Über die Kunst, die Landschaft zu lesen
- maxschaefer2
- 17. Mai 2024
- 9 Min. Lesezeit
Und warum wir sie brauchen, um vom Land zu leben

Es ist ein trüber Vormittag im April, unsere Füße sinken ein in den von zahlreichen Regentagen aufgeweichten Boden unter uns und hinterlassen ihre Spuren. Wir sind selbst hier, um uns mit Spuren zu beschäftigen - allerdings mit solchen, die keinen sichtbaren Abdruck hinterlassen. Spuren der Landschaft. Wir gehen mit Konrad, einem Schwarzwälder Bauern, über die feuchte Wiese hinter seinem Hof. Auf seinen von der ruppigen Landarbeit gezeichneten Händen, die er vor seinem Körper angewinkelt hat, liegen lose zwei gebogene Metalldrähte. Wir starren wie gebannt auf deren Enden, während Konrad sich langsamen Schrittes einem ganz speziellen Punkt auf der Wiese nähert. Und wie von unsichtbaren Fäden bewegt, beginnen die Drahtenden sich zu überkreuzen... Ein zweites, drittes, viertes Mal demonstriert Konrad uns diesen Vorgang, lässt es uns auch selbst versuchen, bis wir schließlich überzeugt sind: Eine willentliche Manipulation der Bewegung der Drähte ist über die Hände nicht möglich! Konrad erklärt uns, dass er uns zu einem Ort geführt habe, an dem er einst einen besonderen Stein gefunden habe. Zwar befindet sich dieser bemooste Brocken nun bei ihm auf dem Hof, aber an seinem ursprünglichen Platz auf der Wiese sei er nicht umsonst platziert worden, denn es handle sich um einen Kraftort. Einen Treffpunkt von Wasseradern, Erdbrüchen und Kreuzungen des energetischen Gitternetzes, das sich um die Erde webt.

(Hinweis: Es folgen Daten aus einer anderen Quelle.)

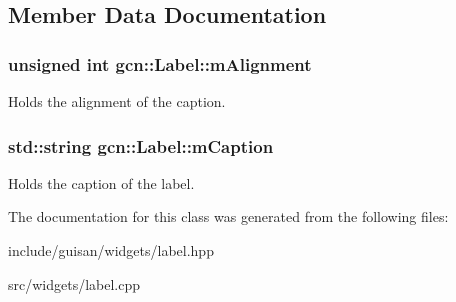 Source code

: \subsection{Member Data Documentation}
\subsubsection[{\texorpdfstring{m\+Alignment}{mAlignment}}]{\setlength{\rightskip}{0pt plus 5cm}unsigned int gcn\+::\+Label\+::m\+Alignment\hspace{0.3cm}{\ttfamily [protected]}}\hypertarget{classgcn_1_1Label_a2558f49c5f6ff298242cc920a8865dc1}{}\label{classgcn_1_1Label_a2558f49c5f6ff298242cc920a8865dc1}
Holds the alignment of the caption. 
\subsubsection[{\texorpdfstring{m\+Caption}{mCaption}}]{\setlength{\rightskip}{0pt plus 5cm}std\+::string gcn\+::\+Label\+::m\+Caption\hspace{0.3cm}{\ttfamily [protected]}}\hypertarget{classgcn_1_1Label_a28ee6b71529d6bd7e662c01449b6b4d5}{}\label{classgcn_1_1Label_a28ee6b71529d6bd7e662c01449b6b4d5}
Holds the caption of the label. 

The documentation for this class was generated from the following files\+:\begin{DoxyCompactItemize}
\item 
include/guisan/widgets/label.\+hpp\item 
src/widgets/label.\+cpp\end{DoxyCompactItemize}
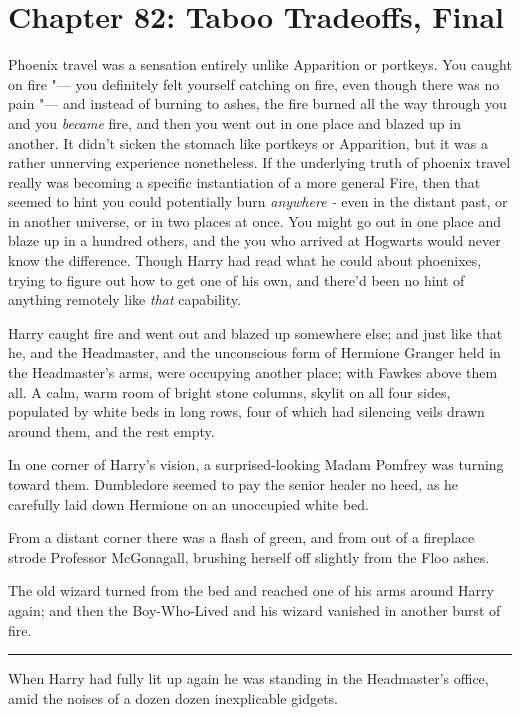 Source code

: \chapter{Chapter 82: Taboo Tradeoffs, Final}
Phoenix travel was a sensation entirely unlike Apparition or portkeys.
You caught on fire "--- you definitely felt yourself catching on fire, even
though there was no pain "--- and instead of burning to ashes, the fire
burned all the way through you and you \emph{became} fire, and then you
went out in one place and blazed up in another. It didn't sicken the
stomach like portkeys or Apparition, but it was a rather unnerving
experience nonetheless. If the underlying truth of phoenix travel really
was becoming a specific instantiation of a more general Fire, then that
seemed to hint you could potentially burn \emph{anywhere -} even in the
distant past, or in another universe, or in two places at once. You
might go out in one place and blaze up in a hundred others, and the you
who arrived at Hogwarts would never know the difference. Though Harry
had read what he could about phoenixes, trying to figure out how to get
one of his own, and there'd been no hint of anything remotely like
\emph{that} capability.

Harry caught fire and went out and blazed up somewhere else; and just
like that he, and the Headmaster, and the unconscious form of Hermione
Granger held in the Headmaster's arms, were occupying another place;
with Fawkes above them all. A calm, warm room of bright stone columns,
skylit on all four sides, populated by white beds in long rows, four of
which had silencing veils drawn around them, and the rest empty.

In one corner of Harry's vision, a surprised-looking Madam Pomfrey was
turning toward them. Dumbledore seemed to pay the senior healer no heed,
as he carefully laid down Hermione on an unoccupied white bed.

From a distant corner there was a flash of green, and from out of a
fireplace strode Professor McGonagall, brushing herself off slightly
from the Floo ashes.

The old wizard turned from the bed and reached one of his arms around
Harry again; and then the Boy-Who-Lived and his wizard vanished in
another burst of fire.

\begin{center}\rule{3in}{0.4pt}\end{center}

When Harry had fully lit up again he was standing in the Headmaster's
office, amid the noises of a dozen dozen inexplicable gidgets.

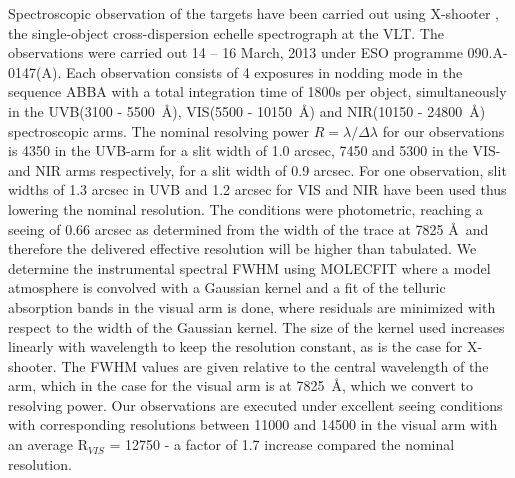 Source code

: \documentclass{aa}    %
\begin{document}
Spectroscopic observation of the targets have been carried out using X-shooter
\citep{Vernet2011}, the single-object cross-dispersion echelle spectrograph at
the VLT. The observations were carried out 14 -- 16 March, 2013 under ESO
programme 090.A-0147(A). Each observation consists of 4 exposures in nodding mode in
the sequence ABBA with a total integration time of 1800s per object,
simultaneously in the UVB(3100 - 5500~\AA), VIS(5500 - 10150~\AA)  and NIR(10150
- 24800~\AA) spectroscopic arms. The nominal resolving power $R = \lambda /
\Delta \lambda$ for our observations is 4350 in the UVB-arm for a slit width of
1.0 arcsec, 7450 and 5300 in the VIS- and NIR arms respectively, for a slit
width of 0.9 arcsec. For one observation, slit widths of 1.3 arcsec in UVB and
1.2 arcsec for VIS and NIR have been used thus lowering the nominal resolution.
The conditions were photometric, reaching a seeing of 0.66 arcsec as determined
from the width of the trace at 7825 \AA~and therefore the delivered effective
resolution will be higher than tabulated. We determine the instrumental spectral
FWHM using MOLECFIT \citep{Smette2015, Kausch2015} where a model atmosphere is
convolved with a Gaussian kernel and a fit of the telluric absorption bands in
the visual arm is done, where residuals are minimized with respect to the
width of the Gaussian kernel. The size of the kernel used increases linearly
with wavelength to keep the resolution constant, as is the case for X-shooter.
The FWHM values are given relative to the central wavelength of the arm, which
in the case for the visual arm is at 7825~\AA, which we convert to resolving
power.
Our observations are executed under excellent seeing conditions with
corresponding resolutions between 11000 and 14500 in the visual arm with an
average R$_{VIS}$ = 12750 - a factor of 1.7 increase compared the nominal
resolution. 
\end{document}
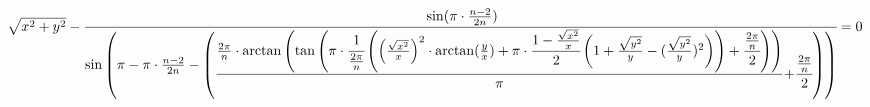 \documentclass[margin=6]{standalone}
\begin{document}
\newcommand{\twopibyn}{ \frac{2\pi}{n} }
\newcommand{\sqrooteddiv}[1]{ \frac{\sqrt{#1 ^2}}{#1} }
$
\sqrt{x^2 + y^2} - \cfrac{ \sin (\pi\cdot\frac{n - 2}{2n}) }{ \sin\left(\pi - \pi\cdot\frac{n-2}{2n} - \left(\raisebox{-1.5ex}{%
$\displaystyle\dfrac{\twopibyn\cdot\arctan\left(\tan\left(\pi\cdot\cfrac{1}{\twopibyn} \left(\left( \sqrooteddiv{x} \right)^2\cdot\arctan(\frac{y}{x}) + \pi\cdot\cfrac{1 - \sqrooteddiv{x}}{2}\left(1 + \sqrooteddiv{y} - (\sqrooteddiv{y})^2 \right)\right) + \cfrac{\twopibyn}{2} \right)\right)}{\pi}$%
}\raisebox{-1.5ex}{$\displaystyle +\cfrac{\twopibyn}{2}$}\right)\right) } = 0
$
\end{document}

Wir befinden uns auf einem sogenannten Rutengang, und somit auf den Spuren einer längst vergessenen Kunst. Nämlich derer, die Zeichen der Landschaft zu deuten, auch jene, die unser bloßes Auge nicht wahrzunehmen vermag. Von der modernen Wissenschaft belächelt, beruft sich diese Tradition jedoch auf ein uraltes Wissen, dass der Erde und den in engem Kontakt mit ihr lebenden Völkern innewohnt. Für den von einer intimen Verbindung mit der Natur als Quelle und Ursprung des Lebens mittlerweile weit entfernten modernen Geist sind diese alten Traditionen und Perspektiven kaum zu erfassen. Zu gern zweifelt er an allem, was nicht beweisbar, mit verifizieren Methoden messbar ist.
Aber hier geht es um etwas anderes, etwas unsagbar wertvolles - das Wiedererlernen des Spürens.
Nicht umsonst sind uns von beinahe allen großen Naturvölkern und Zivilisationen meisterhafte Bauten erhalten geblieben, die an ebensolchen besonderen Kraftorte errichtet wurden, an denen die Energieströme der Erde besonders stark zu fließen scheinen, und hiervon sind auch die Klöster, Wallfahrtskirchen und Gehöfte der letzten Jahrhunderte nicht auszuschließen. Als ob uns diese Kraftorte erinnern wollen, daran, dass die Landschaft, die uns umgibt, etwas zutiefst Lebendiges ist, das sich mit den von ihr beheimateten Lebewesen in einem stetigen Dialog befindet...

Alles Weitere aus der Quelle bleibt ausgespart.